豪快な打撃だけでなく、高い身体能力を生かした守備も柳田の魅力。今季は初のゴールデングラブ賞を獲得した 【写真=早浪章弘】

 打席に立てば「全打席フルスイング」がモットーだ。それに誰よりもほれ込んだのがソフトバンクの王貞治球団会長。2010年秋のドラフト会議で2位指名された柳田だが、実は別の選手が指名される予定だった。それに声を上げたのが王会長。「(指名リストの中で)誰が一番飛ばすんだ?」と尋ねるとスカウトたちは「柳田です」と即答した。寸前のところで指名が切り替えられたのだった。

 遠くに飛ばす才能はプロ1年目から目を見張るものがあった。2軍戦だが、京都府・京丹後市の球場でバックスクリーンをライナーで越える一発を放っている。

「弾丸ライナーでどこまでも飛んでいく。それが理想の打球です。あれは僕の中で『プロイチ』ですね」

 プロ入団したてのころは強じんな上半身ばかりに頼るスイングをしていたが、徐々に体全体を上手に使えるようになってきた。確実性が上がり、4年目の今季に大きく開花。シーズンでは全144試合に出場を果たして、打率3割1分7厘(リーグ3位)、15本塁打、70打点、33盗塁(リーグ2位)と見事な成績を残した。

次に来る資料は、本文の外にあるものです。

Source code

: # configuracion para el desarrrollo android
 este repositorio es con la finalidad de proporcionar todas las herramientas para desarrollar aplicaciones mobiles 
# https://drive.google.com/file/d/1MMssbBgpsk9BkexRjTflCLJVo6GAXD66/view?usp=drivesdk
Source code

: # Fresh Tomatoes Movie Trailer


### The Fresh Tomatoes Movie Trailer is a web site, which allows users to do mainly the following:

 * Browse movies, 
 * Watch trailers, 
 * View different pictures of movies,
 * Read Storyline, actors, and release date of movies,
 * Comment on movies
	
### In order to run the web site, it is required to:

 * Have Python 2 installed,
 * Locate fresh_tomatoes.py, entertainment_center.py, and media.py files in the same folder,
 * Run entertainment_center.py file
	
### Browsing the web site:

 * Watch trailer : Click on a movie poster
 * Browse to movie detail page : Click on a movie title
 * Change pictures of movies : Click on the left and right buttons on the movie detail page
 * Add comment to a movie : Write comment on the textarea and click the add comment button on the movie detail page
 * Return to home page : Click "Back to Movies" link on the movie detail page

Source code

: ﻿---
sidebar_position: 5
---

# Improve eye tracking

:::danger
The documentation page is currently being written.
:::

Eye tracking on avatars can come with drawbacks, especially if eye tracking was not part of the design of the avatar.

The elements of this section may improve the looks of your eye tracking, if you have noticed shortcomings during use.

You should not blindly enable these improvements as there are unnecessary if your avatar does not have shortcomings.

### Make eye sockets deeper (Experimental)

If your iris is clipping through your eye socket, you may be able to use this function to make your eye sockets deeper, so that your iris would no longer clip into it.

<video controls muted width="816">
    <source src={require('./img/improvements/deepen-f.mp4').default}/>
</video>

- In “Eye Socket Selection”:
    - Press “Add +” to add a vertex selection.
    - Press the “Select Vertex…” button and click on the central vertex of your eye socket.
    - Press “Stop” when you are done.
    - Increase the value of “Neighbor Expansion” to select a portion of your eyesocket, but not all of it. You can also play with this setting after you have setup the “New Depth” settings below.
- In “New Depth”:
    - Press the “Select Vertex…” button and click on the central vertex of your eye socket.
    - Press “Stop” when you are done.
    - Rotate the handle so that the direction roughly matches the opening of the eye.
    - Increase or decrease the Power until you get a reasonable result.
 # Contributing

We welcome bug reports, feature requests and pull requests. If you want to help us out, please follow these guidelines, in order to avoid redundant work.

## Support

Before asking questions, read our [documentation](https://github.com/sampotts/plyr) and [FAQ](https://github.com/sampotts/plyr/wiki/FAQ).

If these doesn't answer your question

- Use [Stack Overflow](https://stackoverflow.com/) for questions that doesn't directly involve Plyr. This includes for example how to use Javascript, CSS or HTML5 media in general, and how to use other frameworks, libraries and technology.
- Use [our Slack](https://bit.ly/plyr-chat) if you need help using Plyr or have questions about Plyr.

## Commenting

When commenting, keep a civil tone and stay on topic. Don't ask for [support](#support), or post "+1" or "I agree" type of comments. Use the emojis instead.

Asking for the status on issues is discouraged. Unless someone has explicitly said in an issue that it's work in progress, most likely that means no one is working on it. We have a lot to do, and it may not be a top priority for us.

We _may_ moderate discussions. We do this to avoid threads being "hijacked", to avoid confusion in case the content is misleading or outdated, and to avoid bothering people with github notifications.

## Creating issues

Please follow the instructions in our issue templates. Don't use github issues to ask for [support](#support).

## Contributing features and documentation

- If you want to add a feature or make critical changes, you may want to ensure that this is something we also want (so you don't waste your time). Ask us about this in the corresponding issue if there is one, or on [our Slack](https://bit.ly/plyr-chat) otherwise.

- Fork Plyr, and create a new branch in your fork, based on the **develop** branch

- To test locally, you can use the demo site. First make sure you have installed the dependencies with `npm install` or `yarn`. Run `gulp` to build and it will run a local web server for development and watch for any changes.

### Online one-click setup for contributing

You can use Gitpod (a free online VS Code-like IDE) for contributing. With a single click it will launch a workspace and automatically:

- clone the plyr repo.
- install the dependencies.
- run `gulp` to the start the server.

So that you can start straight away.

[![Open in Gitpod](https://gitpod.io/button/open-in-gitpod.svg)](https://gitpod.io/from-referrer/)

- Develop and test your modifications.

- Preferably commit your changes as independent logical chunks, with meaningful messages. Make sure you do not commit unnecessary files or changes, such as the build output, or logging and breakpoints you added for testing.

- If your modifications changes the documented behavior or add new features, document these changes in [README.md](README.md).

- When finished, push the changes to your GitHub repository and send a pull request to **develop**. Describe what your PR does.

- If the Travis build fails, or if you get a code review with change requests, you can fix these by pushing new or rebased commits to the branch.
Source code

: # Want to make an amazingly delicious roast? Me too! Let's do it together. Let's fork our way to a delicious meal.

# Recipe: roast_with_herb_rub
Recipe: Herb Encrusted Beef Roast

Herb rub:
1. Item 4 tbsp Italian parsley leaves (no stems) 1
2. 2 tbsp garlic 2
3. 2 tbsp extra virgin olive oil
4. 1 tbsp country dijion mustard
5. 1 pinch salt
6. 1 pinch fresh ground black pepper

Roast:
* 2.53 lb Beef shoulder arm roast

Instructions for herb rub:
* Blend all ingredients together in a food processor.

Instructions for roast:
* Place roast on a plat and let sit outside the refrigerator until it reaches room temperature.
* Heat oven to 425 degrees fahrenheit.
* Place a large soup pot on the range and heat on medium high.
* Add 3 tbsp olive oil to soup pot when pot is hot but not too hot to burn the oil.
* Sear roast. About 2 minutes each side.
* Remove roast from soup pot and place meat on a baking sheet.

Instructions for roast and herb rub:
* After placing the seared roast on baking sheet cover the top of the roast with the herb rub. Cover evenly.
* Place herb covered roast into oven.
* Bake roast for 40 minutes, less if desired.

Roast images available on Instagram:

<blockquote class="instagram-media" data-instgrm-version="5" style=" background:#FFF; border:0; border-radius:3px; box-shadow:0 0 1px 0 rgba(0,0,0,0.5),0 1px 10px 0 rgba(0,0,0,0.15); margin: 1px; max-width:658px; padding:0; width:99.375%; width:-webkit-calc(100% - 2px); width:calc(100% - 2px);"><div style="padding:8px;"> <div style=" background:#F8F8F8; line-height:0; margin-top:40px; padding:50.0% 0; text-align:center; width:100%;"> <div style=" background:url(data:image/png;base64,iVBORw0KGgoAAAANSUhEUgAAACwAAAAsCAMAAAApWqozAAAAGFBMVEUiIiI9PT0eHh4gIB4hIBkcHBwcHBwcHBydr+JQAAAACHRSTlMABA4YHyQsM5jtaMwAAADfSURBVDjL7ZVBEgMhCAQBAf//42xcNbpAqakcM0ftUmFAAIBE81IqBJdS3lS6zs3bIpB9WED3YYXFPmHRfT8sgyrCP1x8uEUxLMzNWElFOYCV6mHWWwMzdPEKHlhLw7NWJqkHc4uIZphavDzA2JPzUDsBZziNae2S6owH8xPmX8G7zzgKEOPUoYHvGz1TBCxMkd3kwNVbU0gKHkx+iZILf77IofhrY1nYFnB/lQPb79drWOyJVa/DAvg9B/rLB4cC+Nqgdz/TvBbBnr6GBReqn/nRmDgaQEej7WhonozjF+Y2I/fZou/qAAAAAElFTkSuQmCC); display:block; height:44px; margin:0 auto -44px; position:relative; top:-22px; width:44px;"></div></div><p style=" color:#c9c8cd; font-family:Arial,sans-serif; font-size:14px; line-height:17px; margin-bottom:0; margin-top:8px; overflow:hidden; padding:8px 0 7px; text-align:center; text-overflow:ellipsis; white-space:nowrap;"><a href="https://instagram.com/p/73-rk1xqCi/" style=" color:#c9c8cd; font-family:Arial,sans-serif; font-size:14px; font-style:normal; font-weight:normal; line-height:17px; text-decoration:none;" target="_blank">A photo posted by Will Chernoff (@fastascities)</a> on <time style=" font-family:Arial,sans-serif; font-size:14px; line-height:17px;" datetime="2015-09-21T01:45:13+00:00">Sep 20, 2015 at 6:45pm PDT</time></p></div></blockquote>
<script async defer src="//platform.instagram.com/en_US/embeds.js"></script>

 7月3日の千葉ロッテ戦では、広いヤフオクドームのバックスクリーンすぐ右の上段まで届く一撃を放った。「あれはコトイチ(今年一番)」と自画自賛。観戦していた王会長も「あそこまで飛ばしたヤツは、ほかに見たことがない」と、世界のホームラン王をも大興奮させた。また、初出場したオールスターでも第2戦のMVPを獲得し、先日はベストナインとゴールデングラブ賞受賞の知らせも届いた。

ミスターをほうふつとさせるスケールと華やかさ

 だが、柳田は言う。
「自分なんてまだショボいっす」

 もはや口癖レベルで柳田から聞かれる言葉だ。

「(ゴールデングラブ賞について)場違いだなと思いました。ヤバい。自分はまだショボいので。一生の宝物です(笑)」

「(ベストナインについて)実感はありません。素晴らしい選手ばかりなのに自分を選んでもらって光栄です」

 88年生まれの26歳。田中将大(ヤンキース)をはじめ前田健太(広島)、坂本ら球界の中心となる世代だが、世間一般的には同年代の若者は「さとり世代」などと言われ、とかく、自分と取り巻く現実を客観視して大きなことを言いたがらないとされる。スターに上り詰めながらも、何か世間ズレしていない。それは柳田の魅力の一つでもあるのだ。

 それでも、最近は頼もしくなってきた。
「今年が良かったからといって来年も良い成績を残せるわけではない。一からの勝負です。まずはレギュラーをしっかりとれるように」

 3年やって一人前といわれる世界。地位は人を成長させる。
 今や、柳田は「空振りでもゼニがとれる」貴重なスターである。時代は違うが、長嶋茂雄をほうふつとさせるスケールの大きさと華がある。

 小久保ジャパンが目指す3年後のWBCのころは28歳。野球選手として絶頂期と言っていい年頃だ。
「大学生のころは、バリー・ボンズ(元パイレーツ、ジャイアンツ)にたとえられたこともあるんですよ」

「日本のボンズ」が世界を驚かす。

(文=田尻耕太郎)

柳田悠岐プロフィール

1988年10月9日生まれ。広島県出身。187センチ95キロ。右投左打。広島商高から広島経大を経て11年ドラフト2位でソフトバンクに入団。1年目のオフ、プエルトリコのウインター・リーグで経験を積み、12年は1軍で68試合に出場。昨季は右肩痛などの影響で1軍を離れる時期もあったが104試合に出場して自己最高の成績を残した。今季は144試合すべてにスタメン出場。